▶ [PROVIDED MATERIAL]
--- --- ---
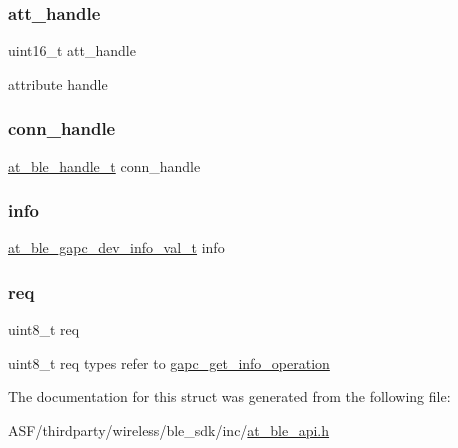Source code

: \subsubsection{\texorpdfstring{att\_handle}{att\_handle}}
{\footnotesize\ttfamily uint16\+\_\+t att\+\_\+handle}

attribute handle \mbox{\label{structat__ble__peer__att__info__ind__t_ae42df6fd8493f8f8faeccfdd6062e96f}} 
\subsubsection{\texorpdfstring{conn\_handle}{conn\_handle}}
{\footnotesize\ttfamily \mbox{\hyperlink{at__ble__api_8h_abd23646d0c662860741f787efc8456f2}{at\+\_\+ble\+\_\+handle\+\_\+t}} conn\+\_\+handle}

\mbox{\label{structat__ble__peer__att__info__ind__t_ae74077355aa2f0a20c47a7d162d666cd}} 
\subsubsection{\texorpdfstring{info}{info}}
{\footnotesize\ttfamily \mbox{\hyperlink{unionat__ble__gapc__dev__info__val__t}{at\+\_\+ble\+\_\+gapc\+\_\+dev\+\_\+info\+\_\+val\+\_\+t}} info}

\mbox{\label{structat__ble__peer__att__info__ind__t_aee31b0c3b9c08cd76406c7bd7cf74642}} 
\subsubsection{\texorpdfstring{req}{req}}
{\footnotesize\ttfamily uint8\+\_\+t req}

uint8\+\_\+t req types refer to \mbox{\hyperlink{at__ble__api_8h_a2d6323d78f92f4d989850837f93b6aaf}{gapc\+\_\+get\+\_\+info\+\_\+operation}} 

The documentation for this struct was generated from the following file\+:\begin{DoxyCompactItemize}
\item 
A\+S\+F/thirdparty/wireless/ble\+\_\+sdk/inc/\mbox{\hyperlink{at__ble__api_8h}{at\+\_\+ble\+\_\+api.\+h}}\end{DoxyCompactItemize}
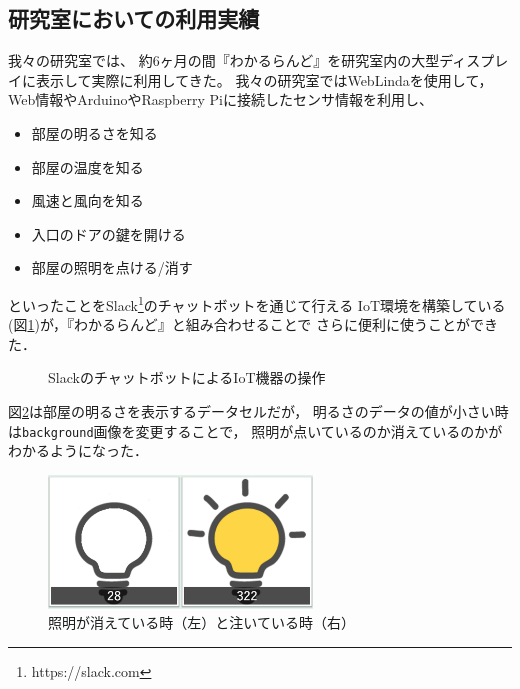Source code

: \subsection{研究室においての利用実績}
我々の研究室では、
約6ヶ月の間『わかるらんど』を研究室内の大型ディスプレイに表示して実際に利用してきた。
我々の研究室ではWebLindaを使用して，
Web情報やArduinoやRaspberry Piに接続したセンサ情報を利用し、
\begin{itemize}
\item 部屋の明るさを知る
\item 部屋の温度を知る
\item 風速と風向を知る
\item 入口のドアの鍵を開ける
\item 部屋の照明を点ける/消す
\end{itemize}
といったことをSlack\footnote{https://slack.com}のチャットボットを通じて行える
IoT環境を構築している(図\ref{slack})が，『わかるらんど』と組み合わせることで
さらに便利に使うことができた．

\begin{figure}[h]
\centering
{}
\caption{SlackのチャットボットによるIoT機器の操作}
\label{slack}
\end{figure}

図\ref{light}は部屋の明るさを表示するデータセルだが，
明るさのデータの値が小さい時は\texttt{background}画像を変更することで，
照明が点いているのか消えているのかがわかるようになった．

\begin{figure}[h]
\centering
\includegraphics[width=7cm]{images/light.png}
\caption{照明が消えている時（左）と注いている時（右）}
\label{light}
\end{figure}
--- --- ---
▶ [TASK BRIEF] Scan the listing above for the word "gapc" and copy every line that holds it.

▶ [THE COMPLETED TASK]
{\footnotesize\ttfamily \mbox{\hyperlink{unionat__ble__gapc__dev__info__val__t}{at\+\_\+ble\+\_\+gapc\+\_\+dev\+\_\+info\+\_\+val\+\_\+t}} info}
uint8\+\_\+t req types refer to \mbox{\hyperlink{at__ble__api_8h_a2d6323d78f92f4d989850837f93b6aaf}{gapc\+\_\+get\+\_\+info\+\_\+operation}} 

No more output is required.